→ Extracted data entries

[Start of Attachment]

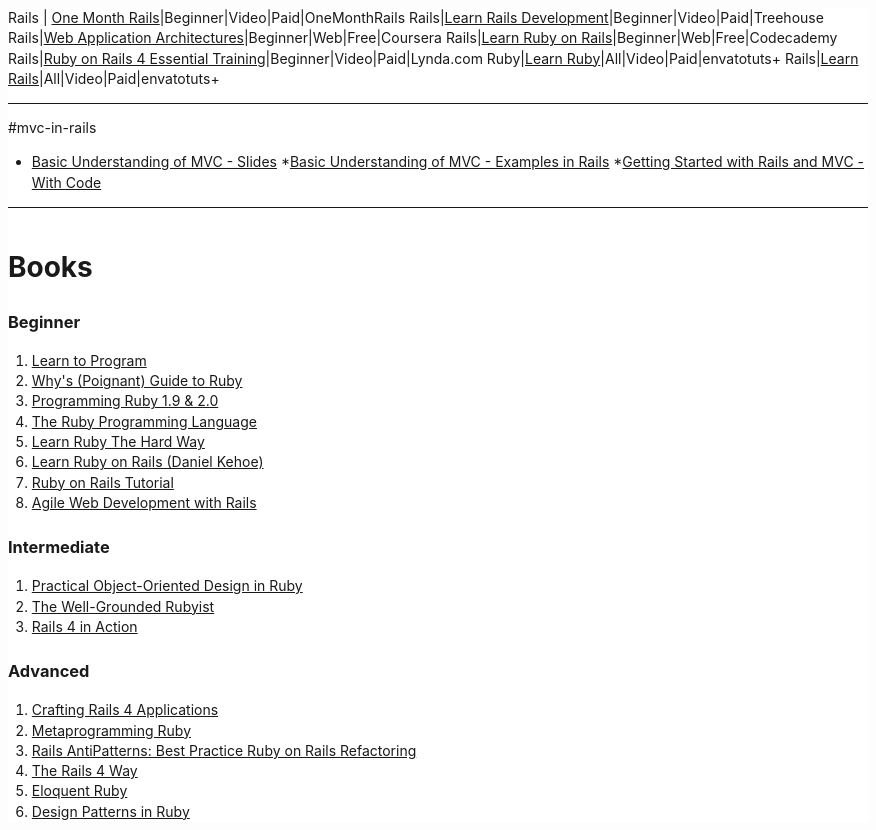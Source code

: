 Rails | [One Month Rails](https://onemonth.com/courses/one-month-rails/)|Beginner|Video|Paid|OneMonthRails
Rails|[Learn Rails Development](https://teamtreehouse.com/tracks/rails-development)|Beginner|Video|Paid|Treehouse
Rails|[Web Application Architectures](https://www.coursera.org/course/webapplications)|Beginner|Web|Free|Coursera
Rails|[Learn Ruby on Rails](https://www.codecademy.com/courses/learn-rails)|Beginner|Web|Free|Codecademy
Rails|[Ruby on Rails 4 Essential Training](http://www.lynda.com/Ruby-Rails-tutorials/Ruby-Rails-4-Essential-Training/139989-2.html)|Beginner|Video|Paid|Lynda.com
Ruby|[Learn Ruby](http://code.tutsplus.com/categories/ruby/courses)|All|Video|Paid|envatotuts+
Rails|[Learn Rails](http://code.tutsplus.com/categories/rails/courses)|All|Video|Paid|envatotuts+


---

#mvc-in-rails
* [Basic Understanding of MVC  - Slides](http://www.slideshare.net/codeinmotion/mvc-demystified-essence-of-ruby-on-rails/4-Traditional_Applications_ulliBrowser_directly_accesses)
*[Basic Understanding of MVC - Examples in Rails](https://betterexplained.com/articles/intermediate-rails-understanding-models-views-and-controllers/)
*[Getting Started with Rails and MVC - With Code](https://www.sitepoint.com/getting-started-with-mvc/)

---

# Books

### Beginner
1. [Learn to Program](https://pine.fm/LearnToProgram/)
1. [Why's (Poignant) Guide to Ruby](http://mislav.uniqpath.com/poignant-guide/)
1. [Programming Ruby 1.9 & 2.0](https://pragprog.com/book/ruby4/programming-ruby-1-9-2-0)
1. [The Ruby Programming Language](http://shop.oreilly.com/product/9780596516178.do)
1. [Learn Ruby The Hard Way](http://learnrubythehardway.org/)
1. [Learn Ruby on Rails (Daniel Kehoe)](http://learn-rails.com/learn-ruby-on-rails.html)
1. [Ruby on Rails Tutorial](https://www.railstutorial.org/)
1. [Agile Web Development with Rails](https://pragprog.com/book/rails4/agile-web-development-with-rails-4)

### Intermediate

1. [Practical Object-Oriented Design in Ruby](http://www.poodr.com/)
1. [The Well-Grounded Rubyist](https://www.manning.com/books/the-well-grounded-rubyist)
1. [Rails 4 in Action](https://www.manning.com/books/rails-4-in-action)

### Advanced

1. [Crafting Rails 4 Applications](https://pragprog.com/book/jvrails2/crafting-rails-4-applications)
1. [Metaprogramming Ruby](https://pragprog.com/book/ppmetr/metaprogramming-ruby)
1. [Rails AntiPatterns: Best Practice Ruby on Rails Refactoring](http://www.amazon.com/Rails-AntiPatterns-Refactoring-Addison-Wesley-Professional/dp/0321604814)
1. [The Rails 4 Way](https://leanpub.com/tr4w)
1. [Eloquent Ruby](http://eloquentruby.com/)
1. [Design Patterns in Ruby](http://designpatternsinruby.com/)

[End of Attachment]

Above are the lines; repeat exactly the ones from the line containing "Rails | [One" down to the line containing "### Beginner", both inclusive.

: Rails | [One Month Rails](https://onemonth.com/courses/one-month-rails/)|Beginner|Video|Paid|OneMonthRails
Rails|[Learn Rails Development](https://teamtreehouse.com/tracks/rails-development)|Beginner|Video|Paid|Treehouse
Rails|[Web Application Architectures](https://www.coursera.org/course/webapplications)|Beginner|Web|Free|Coursera
Rails|[Learn Ruby on Rails](https://www.codecademy.com/courses/learn-rails)|Beginner|Web|Free|Codecademy
Rails|[Ruby on Rails 4 Essential Training](http://www.lynda.com/Ruby-Rails-tutorials/Ruby-Rails-4-Essential-Training/139989-2.html)|Beginner|Video|Paid|Lynda.com
Ruby|[Learn Ruby](http://code.tutsplus.com/categories/ruby/courses)|All|Video|Paid|envatotuts+
Rails|[Learn Rails](http://code.tutsplus.com/categories/rails/courses)|All|Video|Paid|envatotuts+


---

#mvc-in-rails
* [Basic Understanding of MVC  - Slides](http://www.slideshare.net/codeinmotion/mvc-demystified-essence-of-ruby-on-rails/4-Traditional_Applications_ulliBrowser_directly_accesses)
*[Basic Understanding of MVC - Examples in Rails](https://betterexplained.com/articles/intermediate-rails-understanding-models-views-and-controllers/)
*[Getting Started with Rails and MVC - With Code](https://www.sitepoint.com/getting-started-with-mvc/)

---

# Books

### Beginner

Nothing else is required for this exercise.